Induction of functional beta-adrenergic receptors in rat aortic smooth muscle cells by sodium butyrate

Abstract

Rat aortic smooth muscle cells in culture (A-10; ATCC CRL 1476) exhibited low levels of beta-adrenergic receptors as determined by specific binding of [125I]cyanopindolol ([125I]CYP) and marginal stimulation of adenylate cyclase in plasma membranes by (-)isoproterenol. When these cells were exposed to 5 mM sodium butyrate, the number of beta-adrenergic receptors and the beta-agonist-stimulated adenylate cyclase activity increased markedly. However, basal, GTP, Gpp(NH)p, and fluoride-stimulated activities did not change. The induction of beta-adrenergic receptors and beta-agonist stimulated adenylate cyclase activity was time- and dose-dependent, and was relatively specific for sodium butyrate. Propionate and valerate were less effective than butyrate, while isobutyrate, succinate, and malonate were ineffective. The induction involved RNA and protein synthesis because induction was prevented by treatment with cycloheximide, puromycin, and actinomycin D. Butyrate did not cause a general increase in cell surface receptors, because the number of vasopressin receptors did not change.
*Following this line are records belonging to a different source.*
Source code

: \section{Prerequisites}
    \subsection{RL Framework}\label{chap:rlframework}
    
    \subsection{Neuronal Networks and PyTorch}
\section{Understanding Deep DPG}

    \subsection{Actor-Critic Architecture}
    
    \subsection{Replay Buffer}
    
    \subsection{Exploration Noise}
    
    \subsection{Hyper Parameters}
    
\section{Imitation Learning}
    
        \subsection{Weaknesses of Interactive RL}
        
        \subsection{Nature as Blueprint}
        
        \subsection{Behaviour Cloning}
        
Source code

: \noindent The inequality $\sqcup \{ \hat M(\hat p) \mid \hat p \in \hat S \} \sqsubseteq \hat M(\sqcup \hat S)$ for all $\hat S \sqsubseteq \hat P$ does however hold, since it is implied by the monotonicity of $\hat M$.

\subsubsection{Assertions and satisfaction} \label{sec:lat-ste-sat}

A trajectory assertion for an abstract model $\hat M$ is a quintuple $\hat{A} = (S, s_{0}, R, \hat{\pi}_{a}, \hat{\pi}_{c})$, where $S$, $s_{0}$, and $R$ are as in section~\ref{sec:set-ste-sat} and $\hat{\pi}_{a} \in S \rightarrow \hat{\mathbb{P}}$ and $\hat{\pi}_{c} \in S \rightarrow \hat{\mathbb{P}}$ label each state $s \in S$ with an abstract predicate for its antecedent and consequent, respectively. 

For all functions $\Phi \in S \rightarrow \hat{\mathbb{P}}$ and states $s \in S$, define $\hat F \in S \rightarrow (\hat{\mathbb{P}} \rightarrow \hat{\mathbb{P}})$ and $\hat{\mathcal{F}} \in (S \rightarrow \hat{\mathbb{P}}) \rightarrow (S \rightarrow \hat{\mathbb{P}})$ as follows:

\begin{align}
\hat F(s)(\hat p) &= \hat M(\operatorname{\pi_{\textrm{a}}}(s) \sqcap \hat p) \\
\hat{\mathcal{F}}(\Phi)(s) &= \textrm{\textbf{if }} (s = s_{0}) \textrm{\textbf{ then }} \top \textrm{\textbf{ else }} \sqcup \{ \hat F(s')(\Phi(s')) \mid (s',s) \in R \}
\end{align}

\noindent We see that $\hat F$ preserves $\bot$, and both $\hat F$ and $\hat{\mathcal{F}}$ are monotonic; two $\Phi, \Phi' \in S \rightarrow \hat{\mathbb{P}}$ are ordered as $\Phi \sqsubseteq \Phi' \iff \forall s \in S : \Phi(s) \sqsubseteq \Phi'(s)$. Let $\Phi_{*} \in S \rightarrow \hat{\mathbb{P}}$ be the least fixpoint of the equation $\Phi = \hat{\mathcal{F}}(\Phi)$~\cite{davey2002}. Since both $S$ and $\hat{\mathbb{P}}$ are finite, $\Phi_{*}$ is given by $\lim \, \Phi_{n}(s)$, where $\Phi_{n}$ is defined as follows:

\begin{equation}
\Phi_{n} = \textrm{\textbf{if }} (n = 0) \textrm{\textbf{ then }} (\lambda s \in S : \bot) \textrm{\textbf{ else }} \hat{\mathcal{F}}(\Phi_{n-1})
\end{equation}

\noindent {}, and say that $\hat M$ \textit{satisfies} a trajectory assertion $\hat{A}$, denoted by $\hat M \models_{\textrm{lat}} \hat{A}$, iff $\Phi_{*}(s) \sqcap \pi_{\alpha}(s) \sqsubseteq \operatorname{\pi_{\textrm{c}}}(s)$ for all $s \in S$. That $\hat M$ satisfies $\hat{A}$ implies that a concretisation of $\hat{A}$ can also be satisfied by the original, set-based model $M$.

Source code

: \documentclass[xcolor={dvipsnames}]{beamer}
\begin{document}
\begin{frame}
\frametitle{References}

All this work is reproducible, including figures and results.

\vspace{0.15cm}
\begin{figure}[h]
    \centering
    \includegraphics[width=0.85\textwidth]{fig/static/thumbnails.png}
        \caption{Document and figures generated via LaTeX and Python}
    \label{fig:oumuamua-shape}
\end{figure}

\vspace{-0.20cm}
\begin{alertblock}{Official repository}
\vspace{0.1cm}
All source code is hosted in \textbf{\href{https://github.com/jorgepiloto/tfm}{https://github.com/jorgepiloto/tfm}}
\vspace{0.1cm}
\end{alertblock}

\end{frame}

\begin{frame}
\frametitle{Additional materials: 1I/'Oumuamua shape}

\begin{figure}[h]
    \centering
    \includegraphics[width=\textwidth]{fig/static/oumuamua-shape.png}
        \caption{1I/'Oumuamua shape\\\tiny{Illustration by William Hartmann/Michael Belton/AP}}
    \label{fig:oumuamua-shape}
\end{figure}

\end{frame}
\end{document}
The sustained presence of butyrate appeared to be necessary for the maintenance of the induced beta-receptors. When butyrate was removed, receptor number and beta-agonist-stimulated adenylate cyclase activity were decreased by 90% over 24 hr. We conclude that the poor response of rat aortic smooth muscle cell plasma membranes to beta-adrenergic agonists is due to the presence of a low number of beta-adrenergic receptors. Butyrate markedly increased the number of beta-receptors which resulted in a proportional increase in beta-agonist-stimulated adenylate cyclase activity. The increase in receptor number was dependent on RNA and protein synthesis. Butyrate treatment did not affect the activity of the cyclase unit and the efficiency of coupling between the receptors and the guanine nucleotide regulatory protein, Ns.